_Activity:_ Verbatim copy, images removed: write out the entries below.

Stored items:

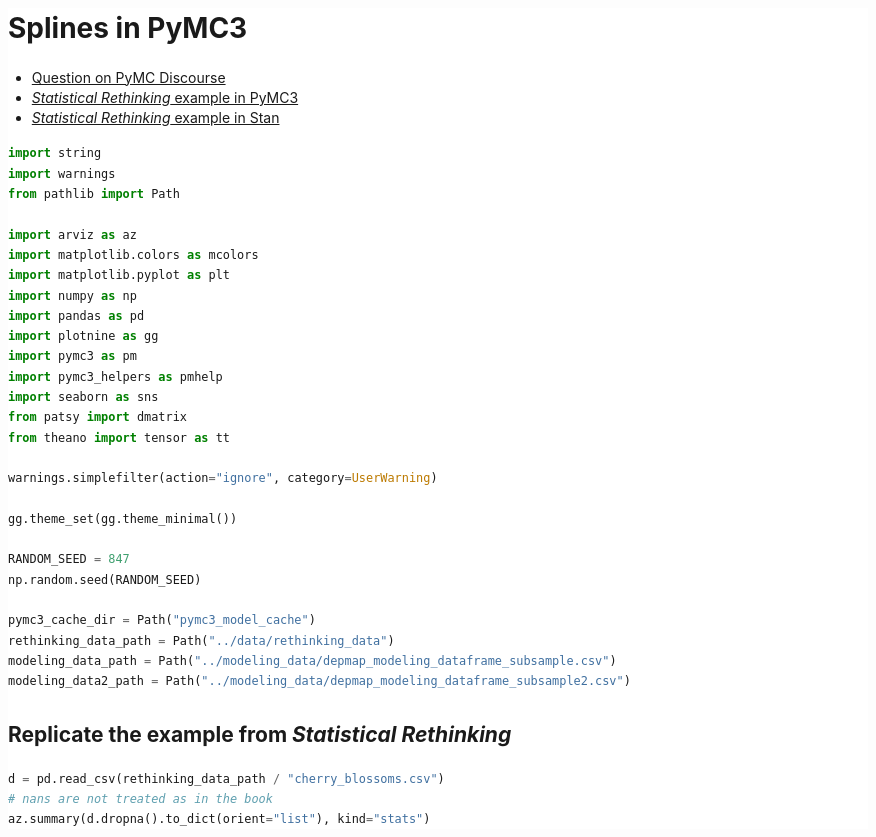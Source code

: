 # Splines in PyMC3

- [Question on PyMC Discourse](https://discourse.pymc.io/t/spline-regression-in-pymc3/6235)
- [*Statistical Rethinking* example in PyMC3](https://github.com/pymc-devs/resources/blob/master/Rethinking_2/Chp_04.ipynb)
- [*Statistical Rethinking* example in Stan](https://vincentarelbundock.github.io/rethinking2/04.html)

```python
import string
import warnings
from pathlib import Path

import arviz as az
import matplotlib.colors as mcolors
import matplotlib.pyplot as plt
import numpy as np
import pandas as pd
import plotnine as gg
import pymc3 as pm
import pymc3_helpers as pmhelp
import seaborn as sns
from patsy import dmatrix
from theano import tensor as tt

warnings.simplefilter(action="ignore", category=UserWarning)

gg.theme_set(gg.theme_minimal())

RANDOM_SEED = 847
np.random.seed(RANDOM_SEED)

pymc3_cache_dir = Path("pymc3_model_cache")
rethinking_data_path = Path("../data/rethinking_data")
modeling_data_path = Path("../modeling_data/depmap_modeling_dataframe_subsample.csv")
modeling_data2_path = Path("../modeling_data/depmap_modeling_dataframe_subsample2.csv")
```

## Replicate the example from *Statistical Rethinking*

```python
d = pd.read_csv(rethinking_data_path / "cherry_blossoms.csv")
# nans are not treated as in the book
az.summary(d.dropna().to_dict(orient="list"), kind="stats")
```

<div>
<style scoped>
    .dataframe tbody tr th:only-of-type {
        vertical-align: middle;
    }
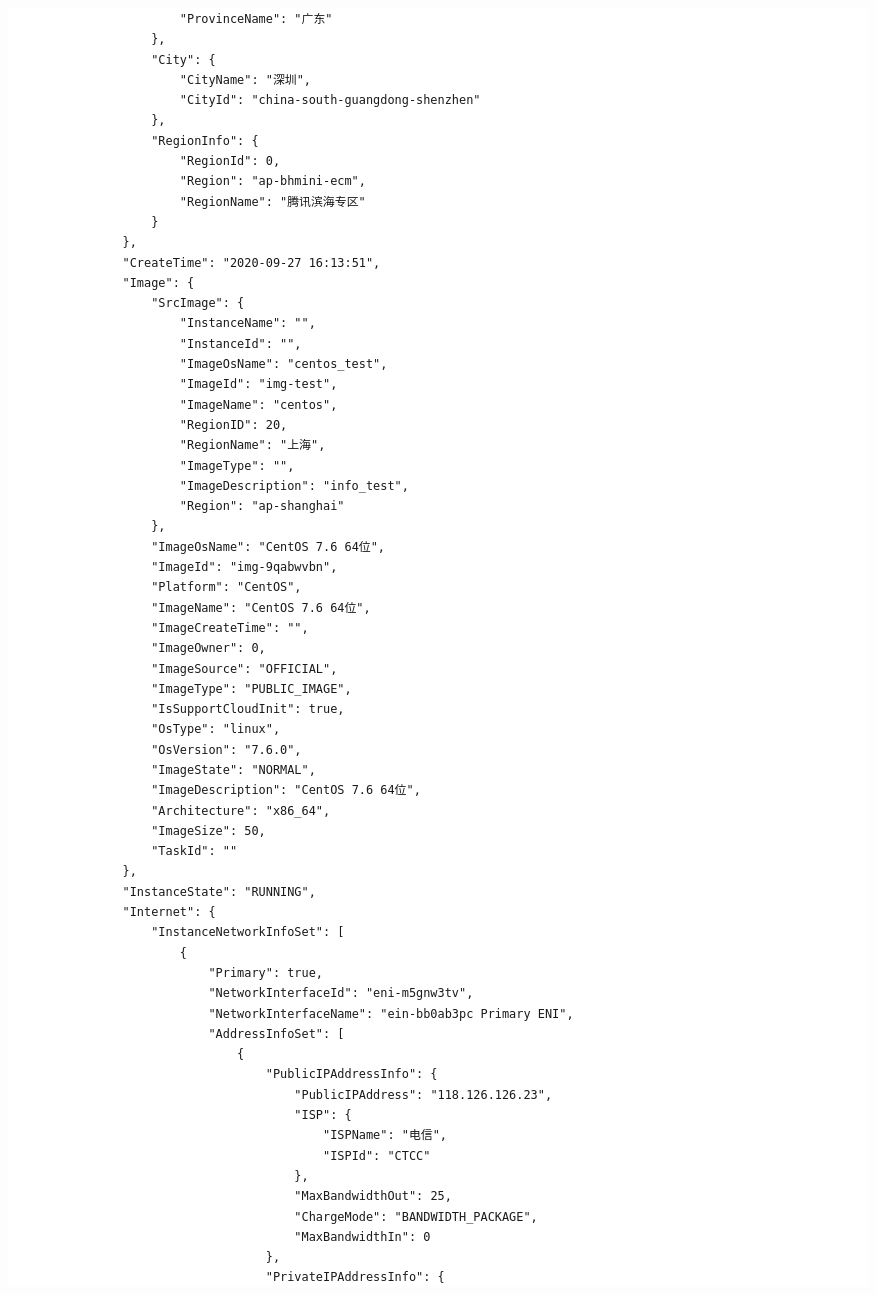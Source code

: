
 ```
                        "ProvinceName": "广东"
                    },
                    "City": {
                        "CityName": "深圳",
                        "CityId": "china-south-guangdong-shenzhen"
                    },
                    "RegionInfo": {
                        "RegionId": 0,
                        "Region": "ap-bhmini-ecm",
                        "RegionName": "腾讯滨海专区"
                    }
                },
                "CreateTime": "2020-09-27 16:13:51",
                "Image": {
                    "SrcImage": {
                        "InstanceName": "",
                        "InstanceId": "",
                        "ImageOsName": "centos_test",
                        "ImageId": "img-test",
                        "ImageName": "centos",
                        "RegionID": 20,
                        "RegionName": "上海",
                        "ImageType": "",
                        "ImageDescription": "info_test",
                        "Region": "ap-shanghai"
                    },
                    "ImageOsName": "CentOS 7.6 64位",
                    "ImageId": "img-9qabwvbn",
                    "Platform": "CentOS",
                    "ImageName": "CentOS 7.6 64位",
                    "ImageCreateTime": "",
                    "ImageOwner": 0,
                    "ImageSource": "OFFICIAL",
                    "ImageType": "PUBLIC_IMAGE",
                    "IsSupportCloudInit": true,
                    "OsType": "linux",
                    "OsVersion": "7.6.0",
                    "ImageState": "NORMAL",
                    "ImageDescription": "CentOS 7.6 64位",
                    "Architecture": "x86_64",
                    "ImageSize": 50,
                    "TaskId": ""
                },
                "InstanceState": "RUNNING",
                "Internet": {
                    "InstanceNetworkInfoSet": [
                        {
                            "Primary": true,
                            "NetworkInterfaceId": "eni-m5gnw3tv",
                            "NetworkInterfaceName": "ein-bb0ab3pc Primary ENI",
                            "AddressInfoSet": [
                                {
                                    "PublicIPAddressInfo": {
                                        "PublicIPAddress": "118.126.126.23",
                                        "ISP": {
                                            "ISPName": "电信",
                                            "ISPId": "CTCC"
                                        },
                                        "MaxBandwidthOut": 25,
                                        "ChargeMode": "BANDWIDTH_PACKAGE",
                                        "MaxBandwidthIn": 0
                                    },
                                    "PrivateIPAddressInfo": {
```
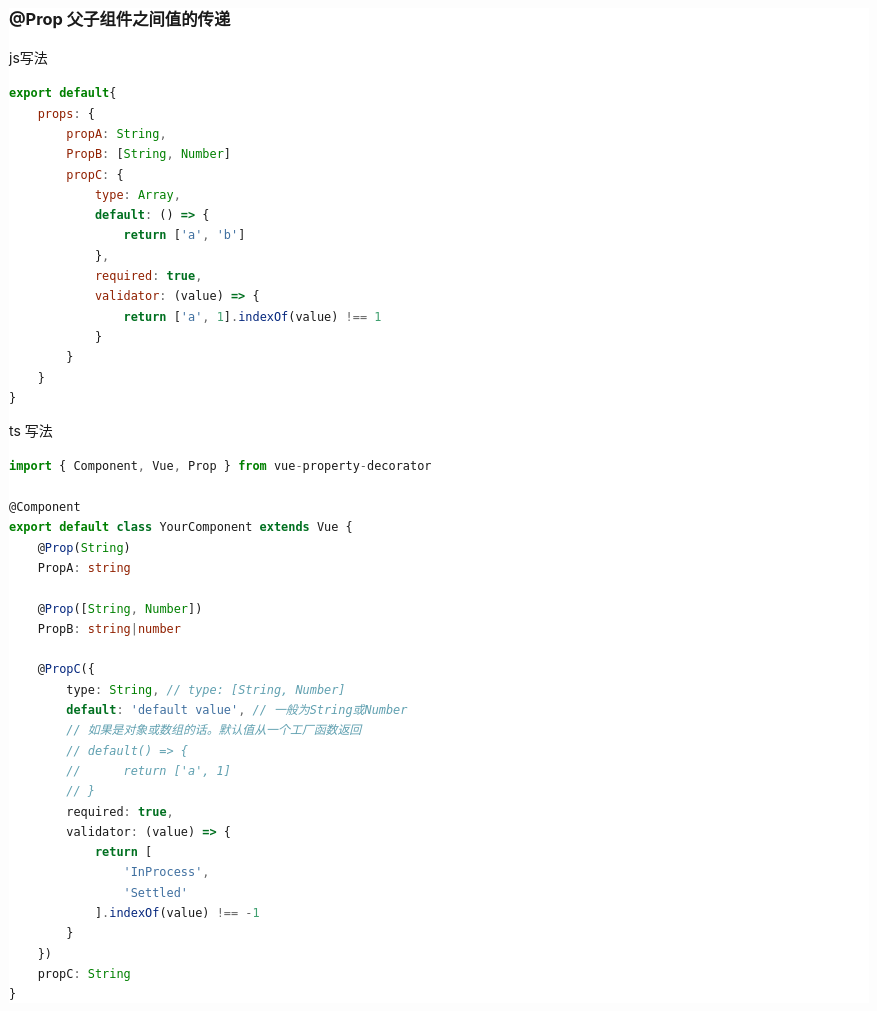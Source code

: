 ### @Prop 父子组件之间值的传递

js写法

```JavaScript
export default{
	props: {
		propA: String,
		PropB: [String, Number]
		propC: {
			type: Array,
			default: () => {
				return ['a', 'b']
			},
			required: true,
			validator: (value) => {
				return ['a', 1].indexOf(value) !== 1
			}
		}
	}
}
```

ts 写法

```TypeScript
import { Component, Vue, Prop } from vue-property-decorator

@Component
export default class YourComponent extends Vue {
	@Prop(String)
	PropA: string
	
	@Prop([String, Number])
	PropB: string|number
	
	@PropC({
		type: String, // type: [String, Number]
		default: 'default value', // 一般为String或Number
		// 如果是对象或数组的话。默认值从一个工厂函数返回
		// default() => {
		// 		return ['a', 1]
		// }
		required: true,
		validator: (value) => {
			return [
				'InProcess',
				'Settled'
			].indexOf(value) !== -1
		}
	})
	propC: String
}
```
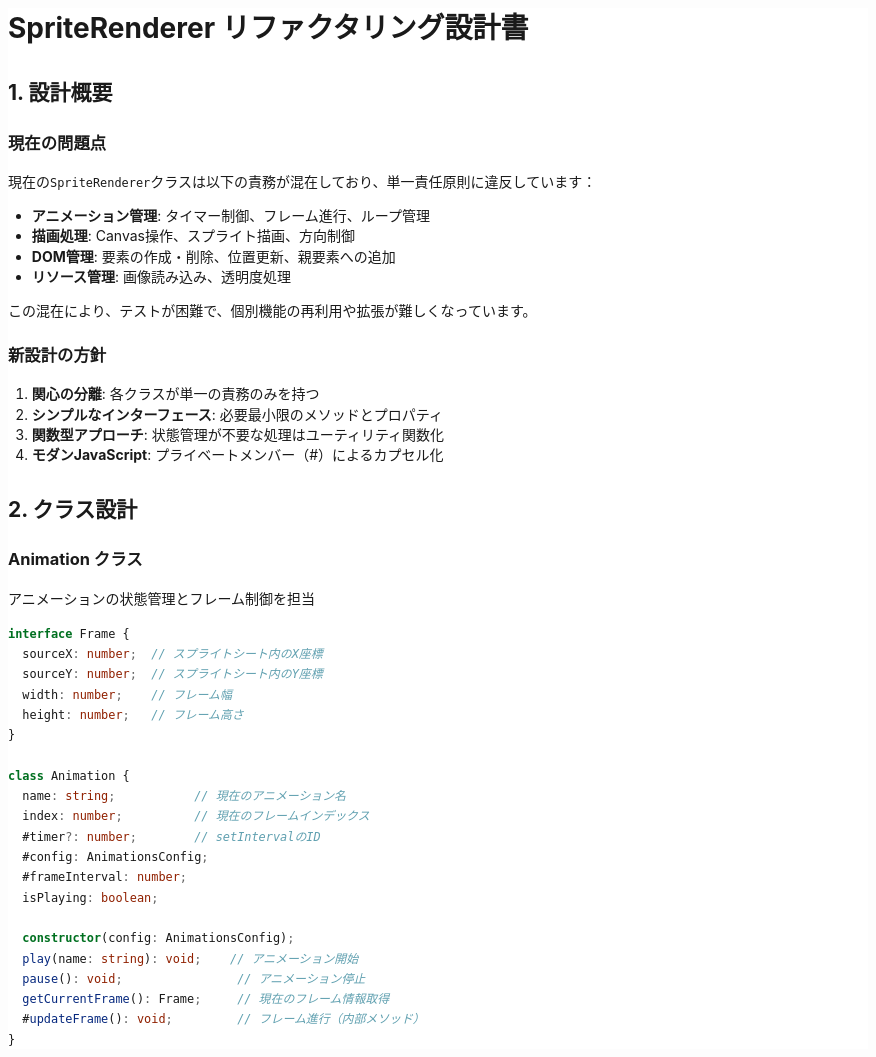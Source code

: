 # SpriteRenderer リファクタリング設計書

## 1. 設計概要

### 現在の問題点

現在の`SpriteRenderer`クラスは以下の責務が混在しており、単一責任原則に違反しています：

- **アニメーション管理**: タイマー制御、フレーム進行、ループ管理
- **描画処理**: Canvas操作、スプライト描画、方向制御
- **DOM管理**: 要素の作成・削除、位置更新、親要素への追加
- **リソース管理**: 画像読み込み、透明度処理

この混在により、テストが困難で、個別機能の再利用や拡張が難しくなっています。

### 新設計の方針

1. **関心の分離**: 各クラスが単一の責務のみを持つ
2. **シンプルなインターフェース**: 必要最小限のメソッドとプロパティ
3. **関数型アプローチ**: 状態管理が不要な処理はユーティリティ関数化
4. **モダンJavaScript**: プライベートメンバー（#）によるカプセル化

## 2. クラス設計

### Animation クラス
アニメーションの状態管理とフレーム制御を担当

```typescript
interface Frame {
  sourceX: number;  // スプライトシート内のX座標
  sourceY: number;  // スプライトシート内のY座標
  width: number;    // フレーム幅
  height: number;   // フレーム高さ
}

class Animation {
  name: string;           // 現在のアニメーション名
  index: number;          // 現在のフレームインデックス
  #timer?: number;        // setIntervalのID
  #config: AnimationsConfig;
  #frameInterval: number;
  isPlaying: boolean;
  
  constructor(config: AnimationsConfig);
  play(name: string): void;    // アニメーション開始
  pause(): void;                // アニメーション停止
  getCurrentFrame(): Frame;     // 現在のフレーム情報取得
  #updateFrame(): void;         // フレーム進行（内部メソッド）
}
```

_Output of the exercise:_
Source code

: # Splines in PyMC3

- [Question on PyMC Discourse](https://discourse.pymc.io/t/spline-regression-in-pymc3/6235)
- [*Statistical Rethinking* example in PyMC3](https://github.com/pymc-devs/resources/blob/master/Rethinking_2/Chp_04.ipynb)
- [*Statistical Rethinking* example in Stan](https://vincentarelbundock.github.io/rethinking2/04.html)

```python
import string
import warnings
from pathlib import Path

import arviz as az
import matplotlib.colors as mcolors
import matplotlib.pyplot as plt
import numpy as np
import pandas as pd
import plotnine as gg
import pymc3 as pm
import pymc3_helpers as pmhelp
import seaborn as sns
from patsy import dmatrix
from theano import tensor as tt

warnings.simplefilter(action="ignore", category=UserWarning)

gg.theme_set(gg.theme_minimal())

RANDOM_SEED = 847
np.random.seed(RANDOM_SEED)

pymc3_cache_dir = Path("pymc3_model_cache")
rethinking_data_path = Path("../data/rethinking_data")
modeling_data_path = Path("../modeling_data/depmap_modeling_dataframe_subsample.csv")
modeling_data2_path = Path("../modeling_data/depmap_modeling_dataframe_subsample2.csv")
```

## Replicate the example from *Statistical Rethinking*

```python
d = pd.read_csv(rethinking_data_path / "cherry_blossoms.csv")
# nans are not treated as in the book
az.summary(d.dropna().to_dict(orient="list"), kind="stats")
```

<div>
<style scoped>
    .dataframe tbody tr th:only-of-type {
        vertical-align: middle;
    }
Source code

:
 ```
                        "ProvinceName": "广东"
                    },
                    "City": {
                        "CityName": "深圳",
                        "CityId": "china-south-guangdong-shenzhen"
                    },
                    "RegionInfo": {
                        "RegionId": 0,
                        "Region": "ap-bhmini-ecm",
                        "RegionName": "腾讯滨海专区"
                    }
                },
                "CreateTime": "2020-09-27 16:13:51",
                "Image": {
                    "SrcImage": {
                        "InstanceName": "",
                        "InstanceId": "",
                        "ImageOsName": "centos_test",
                        "ImageId": "img-test",
                        "ImageName": "centos",
                        "RegionID": 20,
                        "RegionName": "上海",
                        "ImageType": "",
                        "ImageDescription": "info_test",
                        "Region": "ap-shanghai"
                    },
                    "ImageOsName": "CentOS 7.6 64位",
                    "ImageId": "img-9qabwvbn",
                    "Platform": "CentOS",
                    "ImageName": "CentOS 7.6 64位",
                    "ImageCreateTime": "",
                    "ImageOwner": 0,
                    "ImageSource": "OFFICIAL",
                    "ImageType": "PUBLIC_IMAGE",
                    "IsSupportCloudInit": true,
                    "OsType": "linux",
                    "OsVersion": "7.6.0",
                    "ImageState": "NORMAL",
                    "ImageDescription": "CentOS 7.6 64位",
                    "Architecture": "x86_64",
                    "ImageSize": 50,
                    "TaskId": ""
                },
                "InstanceState": "RUNNING",
                "Internet": {
                    "InstanceNetworkInfoSet": [
                        {
                            "Primary": true,
                            "NetworkInterfaceId": "eni-m5gnw3tv",
                            "NetworkInterfaceName": "ein-bb0ab3pc Primary ENI",
                            "AddressInfoSet": [
                                {
                                    "PublicIPAddressInfo": {
                                        "PublicIPAddress": "118.126.126.23",
                                        "ISP": {
                                            "ISPName": "电信",
                                            "ISPId": "CTCC"
                                        },
                                        "MaxBandwidthOut": 25,
                                        "ChargeMode": "BANDWIDTH_PACKAGE",
                                        "MaxBandwidthIn": 0
                                    },
                                    "PrivateIPAddressInfo": {
```
Source code

: ### @Prop 父子组件之间值的传递

js写法

```JavaScript
export default{
	props: {
		propA: String,
		PropB: [String, Number]
		propC: {
			type: Array,
			default: () => {
				return ['a', 'b']
			},
			required: true,
			validator: (value) => {
				return ['a', 1].indexOf(value) !== 1
			}
		}
	}
}
```

ts 写法

```TypeScript
import { Component, Vue, Prop } from vue-property-decorator

@Component
export default class YourComponent extends Vue {
	@Prop(String)
	PropA: string
	
	@Prop([String, Number])
	PropB: string|number
	
	@PropC({
		type: String, // type: [String, Number]
		default: 'default value', // 一般为String或Number
		// 如果是对象或数组的话。默认值从一个工厂函数返回
		// default() => {
		// 		return ['a', 1]
		// }
		required: true,
		validator: (value) => {
			return [
				'InProcess',
				'Settled'
			].indexOf(value) !== -1
		}
	})
	propC: String
}
```
Source code

: # SpriteRenderer リファクタリング設計書

## 1. 設計概要

### 現在の問題点

現在の`SpriteRenderer`クラスは以下の責務が混在しており、単一責任原則に違反しています：

- **アニメーション管理**: タイマー制御、フレーム進行、ループ管理
- **描画処理**: Canvas操作、スプライト描画、方向制御
- **DOM管理**: 要素の作成・削除、位置更新、親要素への追加
- **リソース管理**: 画像読み込み、透明度処理

この混在により、テストが困難で、個別機能の再利用や拡張が難しくなっています。

### 新設計の方針

1. **関心の分離**: 各クラスが単一の責務のみを持つ
2. **シンプルなインターフェース**: 必要最小限のメソッドとプロパティ
3. **関数型アプローチ**: 状態管理が不要な処理はユーティリティ関数化
4. **モダンJavaScript**: プライベートメンバー（#）によるカプセル化

## 2. クラス設計

### Animation クラス
アニメーションの状態管理とフレーム制御を担当

```typescript
interface Frame {
  sourceX: number;  // スプライトシート内のX座標
  sourceY: number;  // スプライトシート内のY座標
  width: number;    // フレーム幅
  height: number;   // フレーム高さ
}

class Animation {
  name: string;           // 現在のアニメーション名
  index: number;          // 現在のフレームインデックス
  #timer?: number;        // setIntervalのID
  #config: AnimationsConfig;
  #frameInterval: number;
  isPlaying: boolean;
  
  constructor(config: AnimationsConfig);
  play(name: string): void;    // アニメーション開始
  pause(): void;                // アニメーション停止
  getCurrentFrame(): Frame;     // 現在のフレーム情報取得
  #updateFrame(): void;         // フレーム進行（内部メソッド）
}
```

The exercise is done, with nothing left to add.